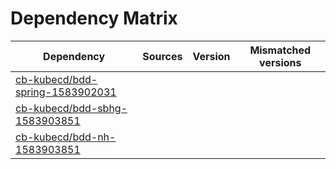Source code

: # Dependency Matrix

Dependency | Sources | Version | Mismatched versions
---------- | ------- | ------- | -------------------
[cb-kubecd/bdd-spring-1583902031](https://github.com/cb-kubecd/bdd-spring-1583902031.git) |  | []() | 
[cb-kubecd/bdd-sbhg-1583903851](https://github.com/cb-kubecd/bdd-sbhg-1583903851.git) |  | []() | 
[cb-kubecd/bdd-nh-1583903851](https://github.com/cb-kubecd/bdd-nh-1583903851.git) |  | []() | 
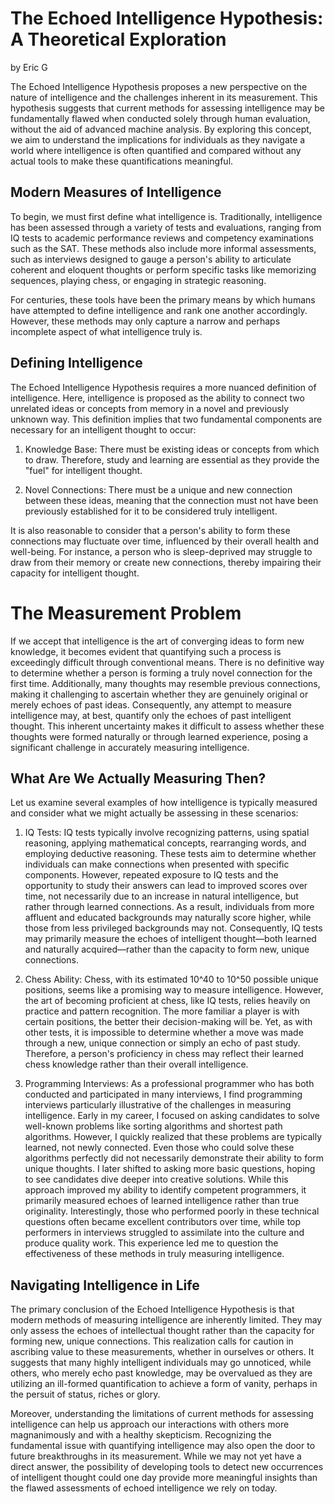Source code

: # The Echoed Intelligence Hypothesis: A Theoretical Exploration
by Eric G

The Echoed Intelligence Hypothesis proposes a new perspective on the nature of intelligence and the challenges inherent in its measurement. This hypothesis suggests that current methods for assessing intelligence may be fundamentally flawed when conducted solely through human evaluation, without the aid of advanced machine analysis. By exploring this concept, we aim to understand the implications for individuals as they navigate a world where intelligence is often quantified and compared without any actual tools to make these quantifications meaningful.


## Modern Measures of Intelligence

To begin, we must first define what intelligence is. Traditionally, intelligence has been assessed through a variety of tests and evaluations, ranging from IQ tests to academic performance reviews and competency examinations such as the SAT. These methods also include more informal assessments, such as interviews designed to gauge a person's ability to articulate coherent and eloquent thoughts or perform specific tasks like memorizing sequences, playing chess, or engaging in strategic reasoning.

For centuries, these tools have been the primary means by which humans have attempted to define intelligence and rank one another accordingly. However, these methods may only capture a narrow and perhaps incomplete aspect of what intelligence truly is.


## Defining Intelligence

The Echoed Intelligence Hypothesis requires a more nuanced definition of intelligence. Here, intelligence is proposed as the ability to connect two unrelated ideas or concepts from memory in a novel and previously unknown way. This definition implies that two fundamental components are necessary for an intelligent thought to occur:

1) Knowledge Base: There must be existing ideas or concepts from which to draw. Therefore, study and learning are essential as they provide the "fuel" for intelligent thought.

2) Novel Connections: There must be a unique and new connection between these ideas, meaning that the connection must not have been previously established for it to be considered truly intelligent.

It is also reasonable to consider that a person's ability to form these connections may fluctuate over time, influenced by their overall health and well-being. For instance, a person who is sleep-deprived may struggle to draw from their memory or create new connections, thereby impairing their capacity for intelligent thought.


# The Measurement Problem

If we accept that intelligence is the art of converging ideas to form new knowledge, it becomes evident that quantifying such a process is exceedingly difficult through conventional means. There is no definitive way to determine whether a person is forming a truly novel connection for the first time. Additionally, many thoughts may resemble previous connections, making it challenging to ascertain whether they are genuinely original or merely echoes of past ideas. Consequently, any attempt to measure intelligence may, at best, quantify only the echoes of past intelligent thought. This inherent uncertainty makes it difficult to assess whether these thoughts were formed naturally or through learned experience, posing a significant challenge in accurately measuring intelligence.


## What Are We Actually Measuring Then?

Let us examine several examples of how intelligence is typically measured and consider what we might actually be assessing in these scenarios:

1) IQ Tests: IQ tests typically involve recognizing patterns, using spatial reasoning, applying mathematical concepts, rearranging words, and employing deductive reasoning. These tests aim to determine whether individuals can make connections when presented with specific components. However, repeated exposure to IQ tests and the opportunity to study their answers can lead to improved scores over time, not necessarily due to an increase in natural intelligence, but rather through learned connections. As a result, individuals from more affluent and educated backgrounds may naturally score higher, while those from less privileged backgrounds may not. Consequently, IQ tests may primarily measure the echoes of intelligent thought—both learned and naturally acquired—rather than the capacity to form new, unique connections.

2) Chess Ability: Chess, with its estimated 10^40 to 10^50 possible unique positions, seems like a promising way to measure intelligence. However, the art of becoming proficient at chess, like IQ tests, relies heavily on practice and pattern recognition. The more familiar a player is with certain positions, the better their decision-making will be. Yet, as with other tests, it is impossible to determine whether a move was made through a new, unique connection or simply an echo of past study. Therefore, a person's proficiency in chess may reflect their learned chess knowledge rather than their overall intelligence.

3) Programming Interviews: As a professional programmer who has both conducted and participated in many interviews, I find programming interviews particularly illustrative of the challenges in measuring intelligence. Early in my career, I focused on asking candidates to solve well-known problems like sorting algorithms and shortest path algorithms. However, I quickly realized that these problems are typically learned, not newly connected. Even those who could solve these algorithms perfectly did not necessarily demonstrate their ability to form unique thoughts. I later shifted to asking more basic questions, hoping to see candidates dive deeper into creative solutions. While this approach improved my ability to identify competent programmers, it primarily measured echoes of learned intelligence rather than true originality. Interestingly, those who performed poorly in these technical questions often became excellent contributors over time, while top performers in interviews struggled to assimilate into the culture and produce quality work. This experience led me to question the effectiveness of these methods in truly measuring intelligence.


## Navigating Intelligence in Life

The primary conclusion of the Echoed Intelligence Hypothesis is that modern methods of measuring intelligence are inherently limited. They may only assess the echoes of intellectual thought rather than the capacity for forming new, unique connections. This realization calls for caution in ascribing value to these measurements, whether in ourselves or others. It suggests that many highly intelligent individuals may go unnoticed, while others, who merely echo past knowledge, may be overvalued as they are utilizing an ill-formed quantification to achieve a form of vanity, perhaps in the persuit of status, riches or glory.

Moreover, understanding the limitations of current methods for assessing intelligence can help us approach our interactions with others more magnanimously and with a healthy skepticism. Recognizing the fundamental issue with quantifying intelligence may also open the door to future breakthroughs in its measurement. While we may not yet have a direct answer, the possibility of developing tools to detect new occurrences of intelligent thought could one day provide more meaningful insights than the flawed assessments of echoed intelligence we rely on today.
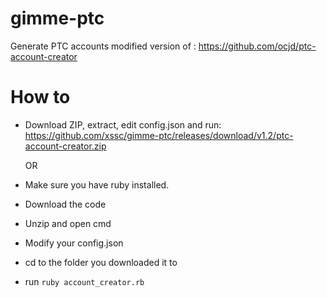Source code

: # gimme-ptc
Generate PTC accounts
modified version of : https://github.com/ocjd/ptc-account-creator

# How to
* Download ZIP, extract, edit config.json and run: https://github.com/xssc/gimme-ptc/releases/download/v1.2/ptc-account-creator.zip

  OR

* Make sure you have ruby installed.
* Download the code
* Unzip and open cmd
* Modify your config.json
* cd to the folder you downloaded it to
* run `ruby account_creator.rb`
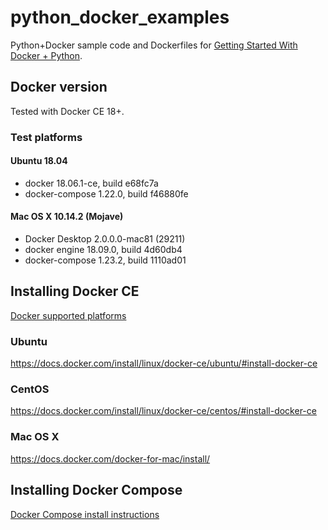 # python_docker_examples
Python+Docker sample code and Dockerfiles for [Getting Started With Docker + Python](https://docs.google.com/presentation/d/1aEFJ5XVLn_8sJO3nr_I7PfeyO8l3QlZa4tj8DXJMtP4/edit?usp=sharing).

## Docker version

Tested with Docker CE 18+.

### Test platforms
#### Ubuntu 18.04

* docker 18.06.1-ce, build e68fc7a
* docker-compose 1.22.0, build f46880fe

#### Mac OS X 10.14.2 (Mojave)

* Docker Desktop 2.0.0.0-mac81 (29211)
* docker engine 18.09.0, build 4d60db4
* docker-compose 1.23.2, build 1110ad01

## Installing Docker CE

[Docker supported platforms](https://docs.docker.com/install/#supported-platforms)

### Ubuntu
https://docs.docker.com/install/linux/docker-ce/ubuntu/#install-docker-ce

### CentOS
https://docs.docker.com/install/linux/docker-ce/centos/#install-docker-ce

### Mac OS X
https://docs.docker.com/docker-for-mac/install/

## Installing Docker Compose

[Docker Compose install instructions](https://docs.docker.com/compose/install/#install-compose)
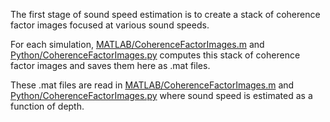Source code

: The first stage of sound speed estimation is to create a stack of coherence factor images focused at various sound speeds.

For each simulation, [MATLAB/CoherenceFactorImages.m](../MATLAB/CoherenceFactorImages.m) and [Python/CoherenceFactorImages.py](../Python/CoherenceFactorImages.py) computes this stack of coherence factor images and saves them here as .mat files.

These .mat files are read in [MATLAB/CoherenceFactorImages.m](../MATLAB/SoundSpeedEstimation.m) and [Python/CoherenceFactorImages.py](../Python/SoundSpeedEstimation.py) where sound speed is estimated as a function of depth.

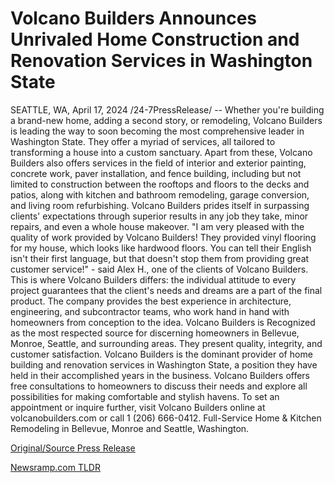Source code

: # Volcano Builders Announces Unrivaled Home Construction and Renovation Services in Washington State

SEATTLE, WA, April 17, 2024 /24-7PressRelease/ -- Whether you're building a brand-new home, adding a second story, or remodeling, Volcano Builders is leading the way to soon becoming the most comprehensive leader in Washington State. They offer a myriad of services, all tailored to transforming a house into a custom sanctuary.   Apart from these, Volcano Builders also offers services in the field of interior and exterior painting, concrete work, paver installation, and fence building, including but not limited to construction between the rooftops and floors to the decks and patios, along with kitchen and bathroom remodeling, garage conversion, and living room refurbishing. Volcano Builders prides itself in surpassing clients' expectations through superior results in any job they take, minor repairs, and even a whole house makeover.   "I am very pleased with the quality of work provided by Volcano Builders! They provided vinyl flooring for my house, which looks like hardwood floors. You can tell their English isn't their first language, but that doesn't stop them from providing great customer service!"   - said Alex H., one of the clients of Volcano Builders.   This is where Volcano Builders differs: the individual attitude to every project guarantees that the client's needs and dreams are a part of the final product. The company provides the best experience in architecture, engineering, and subcontractor teams, who work hand in hand with homeowners from conception to the idea.   Volcano Builders is Recognized as the most respected source for discerning homeowners in Bellevue, Monroe, Seattle, and surrounding areas. They present quality, integrity, and customer satisfaction. Volcano Builders is the dominant provider of home building and renovation services in Washington State, a position they have held in their accomplished years in the business.  Volcano Builders offers free consultations to homeowners to discuss their needs and explore all possibilities for making comfortable and stylish havens. To set an appointment or inquire further, visit Volcano Builders online at volcanobuilders.com or call 1 (206) 666-0412.  Full-Service Home & Kitchen Remodeling in Bellevue, Monroe and Seattle, Washington. 

[Original/Source Press Release](https://www.24-7pressrelease.com/press-release/510066/volcano-builders-announces-unrivaled-home-construction-and-renovation-services-in-washington-state) 

[Newsramp.com TLDR](https://newsramp.com/None) 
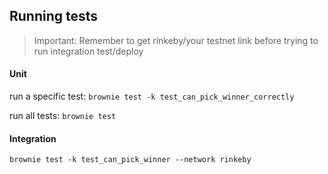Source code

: ## Running tests

> Important: Remember to get rinkeby/your testnet link before trying to run integration test/deploy

#### Unit
run a specific test:
`brownie test -k test_can_pick_winner_correctly`

run all tests:
`brownie test`

#### Integration
`brownie test -k test_can_pick_winner --network rinkeby`

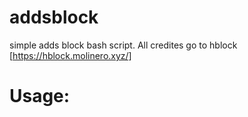 # addsblock
simple adds block bash script. All credites go to hblock [https://hblock.molinero.xyz/]

# Usage:
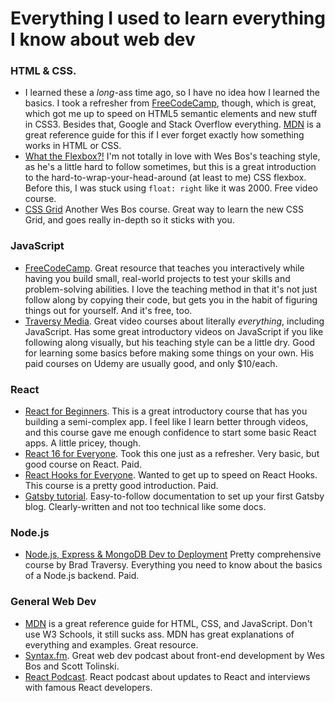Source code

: # Everything I used to learn everything I know about web dev

### HTML & CSS.

- I learned these a _long_-ass time ago, so I have no idea how I learned the basics. I took a refresher from [FreeCodeCamp](https://freecodecamp.com), though, which is great, which got me up to speed on HTML5 semantic elements and new stuff in CSS3. Besides that, Google and Stack Overflow everything. [MDN](https://developer.mozilla.org/en-US/) is a great reference guide for this if I ever forget exactly how something works in HTML or CSS.
- [What the Flexbox?!](https://flexbox.io/) I'm not totally in love with Wes Bos's teaching style, as he's a little hard to follow sometimes, but this is a great introduction to the hard-to-wrap-your-head-around (at least to me) CSS flexbox. Before this, I was stuck using `float: right` like it was 2000. Free video course.
- [CSS Grid](https://cssgrid.io/) Another Wes Bos course. Great way to learn the new CSS Grid, and goes really in-depth so it sticks with you.

### JavaScript

- [FreeCodeCamp](https://freecodecamp.com). Great resource that teaches you interactively while having you build small, real-world projects to test your skills and problem-solving abilities. I love the teaching method in that it's not just follow along by copying their code, but gets you in the habit of figuring things out for yourself. And it's free, too.
- [Traversy Media](https://www.youtube.com/channel/UC29ju8bIPH5as8OGnQzwJyA). Great video courses about literally _everything_, including JavaScript. Has some great introductory videos on JavaScript if you like following along visually, but his teaching style can be a little dry. Good for learning some basics before making some things on your own. His paid courses on Udemy are usually good, and only \$10/each.

### React

- [React for Beginners](https://reactforbeginners.com/). This is a great introductory course that has you building a semi-complex app. I feel like I learn better through videos, and this course gave me enough confidence to start some basic React apps. A little pricey, though.
- [React 16 for Everyone](https://www.leveluptutorials.com/tutorials/react-16-for-everyone). Took this one just as a refresher. Very basic, but good course on React. Paid.
- [React Hooks for Everyone](https://www.leveluptutorials.com/tutorials/react-hooks-for-everyone). Wanted to get up to speed on React Hooks. This course is a pretty good introduction. Paid.
- [Gatsby tutorial](https://www.gatsbyjs.org/tutorial/). Easy-to-follow documentation to set up your first Gatsby blog. Clearly-written and not too technical like some docs.

### Node.js

- [Node.js, Express & MongoDB Dev to Deployment](https://www.udemy.com/nodejs-express-mongodb-dev-to-deployment/) Pretty comprehensive course by Brad Traversy. Everything you need to know about the basics of a Node.js backend. Paid.

### General Web Dev

- [MDN](https://developer.mozilla.org/en-US/) is a great reference guide for HTML, CSS, and JavaScript. Don't use W3 Schools, it still sucks ass. MDN has great explanations of everything and examples. Great resource.
- [Syntax.fm](https://syntax.fm/). Great web dev podcast about front-end development by Wes Bos and Scott Tolinski.
- [React Podcast](https://reactpodcast.simplecast.fm). React podcast about updates to React and interviews with famous React developers.
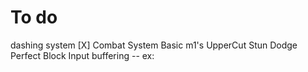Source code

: # To do
dashing system [X]
Combat System
    Basic m1's
    UpperCut
    Stun
    Dodge
    Perfect Block
    Input buffering -- ex: 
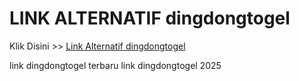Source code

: # LINK ALTERNATIF dingdongtogel

Klik Disini >> <a href="https://linksto.pages.dev/">Link Alternatif dingdongtogel </a>

link dingdongtogel terbaru
link dingdongtogel 2025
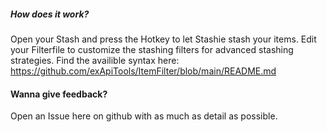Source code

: ##### How does it work?
Open your Stash and press the Hotkey to let Stashie stash your items.
Edit your Filterfile to customize the stashing filters for advanced stashing strategies. 
Find the availible syntax here: https://github.com/exApiTools/ItemFilter/blob/main/README.md


#### Wanna give feedback?
Open an Issue here on github with as much as detail as possible.
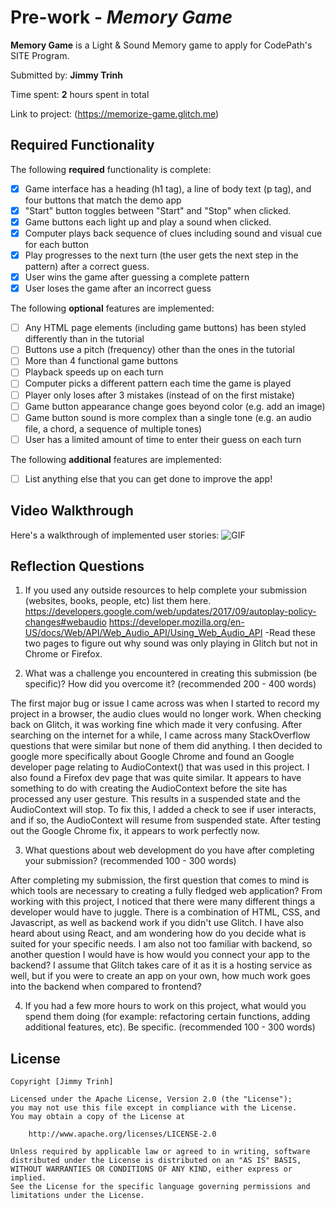 # Pre-work - *Memory Game*

**Memory Game** is a Light & Sound Memory game to apply for CodePath's SITE Program. 

Submitted by: **Jimmy Trinh**

Time spent: **2** hours spent in total

Link to project: (https://memorize-game.glitch.me)

## Required Functionality

The following **required** functionality is complete:

* [x] Game interface has a heading (h1 tag), a line of body text (p tag), and four buttons that match the demo app
* [x] "Start" button toggles between "Start" and "Stop" when clicked. 
* [x] Game buttons each light up and play a sound when clicked. 
* [x] Computer plays back sequence of clues including sound and visual cue for each button
* [x] Play progresses to the next turn (the user gets the next step in the pattern) after a correct guess. 
* [x] User wins the game after guessing a complete pattern
* [x] User loses the game after an incorrect guess

The following **optional** features are implemented:

* [ ] Any HTML page elements (including game buttons) has been styled differently than in the tutorial
* [ ] Buttons use a pitch (frequency) other than the ones in the tutorial
* [ ] More than 4 functional game buttons
* [ ] Playback speeds up on each turn
* [ ] Computer picks a different pattern each time the game is played
* [ ] Player only loses after 3 mistakes (instead of on the first mistake)
* [ ] Game button appearance change goes beyond color (e.g. add an image)
* [ ] Game button sound is more complex than a single tone (e.g. an audio file, a chord, a sequence of multiple tones)
* [ ] User has a limited amount of time to enter their guess on each turn

The following **additional** features are implemented:

- [ ] List anything else that you can get done to improve the app!

## Video Walkthrough

Here's a walkthrough of implemented user stories:
![GIF](https://i.imgur.com/OKxSb43.gif)


## Reflection Questions
1. If you used any outside resources to help complete your submission (websites, books, people, etc) list them here. 
    https://developers.google.com/web/updates/2017/09/autoplay-policy-changes#webaudio
    https://developer.mozilla.org/en-US/docs/Web/API/Web_Audio_API/Using_Web_Audio_API
    -Read these two pages to figure out why sound was only playing in Glitch but not in Chrome or Firefox.

2. What was a challenge you encountered in creating this submission (be specific)? How did you overcome it? (recommended 200 - 400 words)

The first major bug or issue I came across was when I started to record my project in a browser, the audio clues would no longer work. When checking back on Glitch, it was working fine which made it very confusing. After searching on the internet for a while, I came across many StackOverflow questions that were similar but none of them did anything. I then decided to google more specifically about Google Chrome and found an Google developer page relating to AudioContext() that was used in this project. I also found a Firefox dev page that was quite similar. It appears to have something to do with creating the AudioContext before the site has processed any user gesture. This results in a suspended state and the AudioContext will stop. To fix this, I added a check to see if user interacts, and if so, the AudioContext will resume from suspended state. After testing out the Google Chrome fix, it appears to work perfectly now. 

3. What questions about web development do you have after completing your submission? (recommended 100 - 300 words) 

After completing my submission, the first question that comes to mind is which tools are necessary to creating a fully fledged web application? From working with this project, I noticed that there were many different things a developer would have to juggle. There is a combination of HTML, CSS, and Javascript, as well as backend work if you didn't use Glitch. I have also heard about using React, and am wondering how do you decide what is suited for your specific needs. I am also not too familiar with backend, so another question I would have is how would you connect your app to the backend? I assume that Glitch takes care of it as it is a hosting service as well, but if you were to create an app on your own, how much work goes into the backend when compared to frontend?

4. If you had a few more hours to work on this project, what would you spend them doing (for example: refactoring certain functions, adding additional features, etc). Be specific. (recommended 100 - 300 words) 





## License

    Copyright [Jimmy Trinh]

    Licensed under the Apache License, Version 2.0 (the "License");
    you may not use this file except in compliance with the License.
    You may obtain a copy of the License at

        http://www.apache.org/licenses/LICENSE-2.0

    Unless required by applicable law or agreed to in writing, software
    distributed under the License is distributed on an "AS IS" BASIS,
    WITHOUT WARRANTIES OR CONDITIONS OF ANY KIND, either express or implied.
    See the License for the specific language governing permissions and
    limitations under the License.
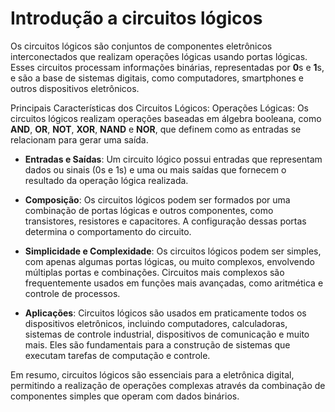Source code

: # Introdução a circuitos lógicos

Os circuitos lógicos são conjuntos de componentes eletrônicos interconectados que realizam operações lógicas usando portas lógicas. Esses circuitos processam informações binárias, representadas por **0**s e **1**s, e são a base de sistemas digitais, como computadores, smartphones e outros dispositivos eletrônicos.

Principais Características dos Circuitos Lógicos:
Operações Lógicas: Os circuitos lógicos realizam operações baseadas em álgebra booleana, como **AND**, **OR**, **NOT**, **XOR**, **NAND** e **NOR**, que definem como as entradas se relacionam para gerar uma saída.

- **Entradas e Saídas**: Um circuito lógico possui entradas que representam dados ou sinais (0s e 1s) e uma ou mais saídas que fornecem o resultado da operação lógica realizada.

- **Composição**: Os circuitos lógicos podem ser formados por uma combinação de portas lógicas e outros componentes, como transistores, resistores e capacitores. A configuração dessas portas determina o comportamento do circuito.

- **Simplicidade e Complexidade**: Os circuitos lógicos podem ser simples, com apenas algumas portas lógicas, ou muito complexos, envolvendo múltiplas portas e combinações. Circuitos mais complexos são frequentemente usados em funções mais avançadas, como aritmética e controle de processos.

- **Aplicações**: Circuitos lógicos são usados em praticamente todos os dispositivos eletrônicos, incluindo computadores, calculadoras, sistemas de controle industrial, dispositivos de comunicação e muito mais. Eles são fundamentais para a construção de sistemas que executam tarefas de computação e controle.

Em resumo, circuitos lógicos são essenciais para a eletrônica digital, permitindo a realização de operações complexas através da combinação de componentes simples que operam com dados binários.
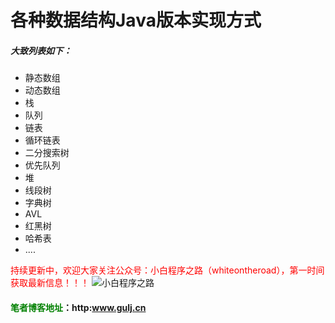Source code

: # 各种数据结构Java版本实现方式
##### 大致列表如下：
* 静态数组
* 动态数组
* 栈
* 队列
* 链表
* 循环链表
* 二分搜索树
* 优先队列
* 堆
* 线段树
* 字典树
* AVL
* 红黑树
* 哈希表
* ....

<font color='red'>持续更新中，欢迎大家关注公众号：小白程序之路（whiteontheroad），第一时间获取最新信息！！！</font>
![小白程序之路](http://gulj.cn/css/images/qrcode_for_gh.jpg)

#### <font color='green'>笔者博客地址</font>：http:www.gulj.cn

GOAL OF THE EXERCISE ->
Reproduce verbatim only the segment of the listing bounded by the line containing "## Video Walkthrough" and the line containing "3. What questions", with both boundary lines included.

FINAL ANSWER ->
## Video Walkthrough

Here's a walkthrough of implemented user stories:
![GIF](https://i.imgur.com/OKxSb43.gif)


## Reflection Questions
1. If you used any outside resources to help complete your submission (websites, books, people, etc) list them here. 
    https://developers.google.com/web/updates/2017/09/autoplay-policy-changes#webaudio
    https://developer.mozilla.org/en-US/docs/Web/API/Web_Audio_API/Using_Web_Audio_API
    -Read these two pages to figure out why sound was only playing in Glitch but not in Chrome or Firefox.

2. What was a challenge you encountered in creating this submission (be specific)? How did you overcome it? (recommended 200 - 400 words)

The first major bug or issue I came across was when I started to record my project in a browser, the audio clues would no longer work. When checking back on Glitch, it was working fine which made it very confusing. After searching on the internet for a while, I came across many StackOverflow questions that were similar but none of them did anything. I then decided to google more specifically about Google Chrome and found an Google developer page relating to AudioContext() that was used in this project. I also found a Firefox dev page that was quite similar. It appears to have something to do with creating the AudioContext before the site has processed any user gesture. This results in a suspended state and the AudioContext will stop. To fix this, I added a check to see if user interacts, and if so, the AudioContext will resume from suspended state. After testing out the Google Chrome fix, it appears to work perfectly now. 

3. What questions about web development do you have after completing your submission? (recommended 100 - 300 words) 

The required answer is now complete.